Half of the film is set in the present with Anne (Christie) investigating the past of her Great Aunt Olivia (Scacchi) who mysteriously dropped off the family radar in the twenties. The two women’s stories are deftly run in parallel in order to show their paths towards a greater understanding of themselves and each other. Both follow their hearts and whereas in Olivia’s case this meant “disgrace” for Anne it points her towards freedom. There’s a single moment when both are in the same frame, as Anne gazes in to the bungalow in which her Aunt lived and she is shown in reflection with her lover, the Nawab of Khatm (Shashi Kapoor).

It's hot and there's a fair amount of particles in the air
None of this is isolated from the politics and enduring issues of the sub-continent, no film about the British in India could be and the Nawab is suspected of being involved with banditry and, naturally, anti-colonial activity. He couldn’t be further from Olivia’s husband Douglas Rivers (Christopher Cazenove), a civil servant in the colonial administration in Satipur. The young couple are very much in love but Douglas has a view on the role his partner should play that becomes sadly at odds with her own desires. Olivia wants to immerse herself in their new environment and she most certainly does not want to be sent away with the other wives during the most heat of peak summer.

She is alienated by the expats and increasingly seeks the company of the Nawab, aided by Harry… meanwhile, two generations down the line Anne becomes more and more immersed in her cultural environment, staying with the family of civil servant Inder Lal (Zakir Hussain), in the area her Great Aunt once lived.
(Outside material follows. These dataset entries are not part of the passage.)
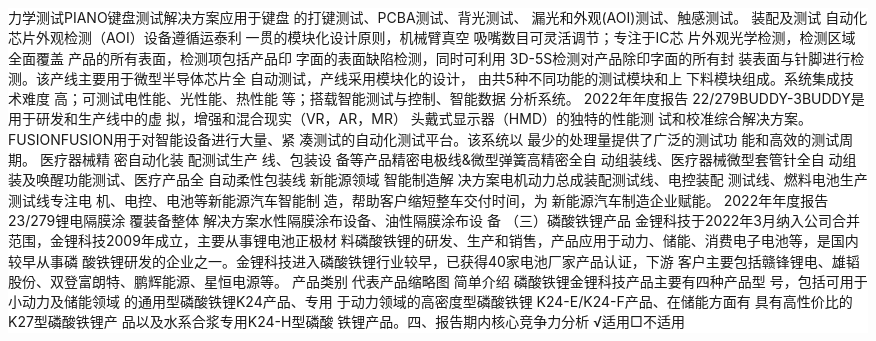 力学测试PIANO键盘测试解决方案应用于键盘
的打键测试、PCBA测试、背光测试、
漏光和外观(AOI)测试、触感测试。
装配及测试
自动化芯片外观检测（AOI）设备遵循运泰利
一贯的模块化设计原则，机械臂真空
吸嘴数目可灵活调节；专注于IC芯
片外观光学检测，检测区域全面覆盖
产品的所有表面，检测项包括产品印
字面的表面缺陷检测，同时可利用
3D-5S检测对产品除印字面的所有封
装表面与针脚进行检测。该产线主要用于微型半导体芯片全
自动测试，产线采用模块化的设计，
由共5种不同功能的测试模块和上
下料模块组成。系统集成技术难度
高；可测试电性能、光性能、热性能
等；搭载智能测试与控制、智能数据
分析系统。
2022年年度报告
22/279BUDDY-3BUDDY是用于研发和生产线中的虚
拟，增强和混合现实（VR，AR，MR）
头戴式显示器（HMD）的独特的性能测
试和校准综合解决方案。
FUSIONFUSION用于对智能设备进行大量、紧
凑测试的自动化测试平台。该系统以
最少的处理量提供了广泛的测试功
能和高效的测试周期。
医疗器械精
密自动化装
配测试生产
线、包装设
备等产品精密电极线&微型弹簧高精密全自
动组装线、医疗器械微型套管针全自
动组装及唤醒功能测试、医疗产品全
自动柔性包装线
新能源领域
智能制造解
决方案电机动力总成装配测试线、电控装配
测试线、燃料电池生产测试线专注电
机、电控、电池等新能源汽车智能制
造，帮助客户缩短整车交付时间，为
新能源汽车制造企业赋能。
2022年年度报告
23/279锂电隔膜涂
覆装备整体
解决方案水性隔膜涂布设备、油性隔膜涂布设
备
（三）磷酸铁锂产品
金锂科技于2022年3月纳入公司合并范围，金锂科技2009年成立，主要从事锂电池正极材
料磷酸铁锂的研发、生产和销售，产品应用于动力、储能、消费电子电池等，是国内较早从事磷
酸铁锂研发的企业之一。金锂科技进入磷酸铁锂行业较早，已获得40家电池厂家产品认证，下游
客户主要包括赣锋锂电、雄韬股份、双登富朗特、鹏辉能源、星恒电源等。
产品类别
代表产品缩略图
简单介绍
磷酸铁锂金锂科技产品主要有四种产品型
号，包括可用于小动力及储能领域
的通用型磷酸铁锂K24产品、专用
于动力领域的高密度型磷酸铁锂
K24-E/K24-F产品、在储能方面有
具有高性价比的K27型磷酸铁锂产
品以及水系合浆专用K24-H型磷酸
铁锂产品。四、报告期内核心竞争力分析
√适用□不适用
She becomes drawn to Inder as he guides her through the city and her rediscovery of her aunt. She also meets Chid (Charles McCaughan), an American convert to Hindu mysticism… he’s an earnest phony of course but illustrates the gap still existing between the first and third worlds… Anne is making a deeper connection and will, as her aunt before her, have a fateful decision to make…

Shashi Kapoor and Greta Scacchi
It’s a simple enough story but one to luxuriate in; a more philosophical work than, say Coldplay’s Yellow… there’s also a grand cameo from Madhur Jaffrey as the chain-smoking Begum Mussarat Jahan.

I’ll end with a quote from Roger Ebert – it’s a well-established blogger-cheat when you cannot hope to match him – he wrote that the film treated both of its love stories “… with seriousness; these are not romances, but decisions to dissent. It is fully at home in its times and places... And when it is over, we're a little surprised to find that it is angry, too. Angry that women of every class and every system, women British and Indian, Women of the 1920s and of the 1980s, are always just not quite the same caste as men".

The film has an extended run at the BFI in March and is now re-released across the UK – further details on the BFI site. Do not miss it on the big screen... you'll find yourself a little lost.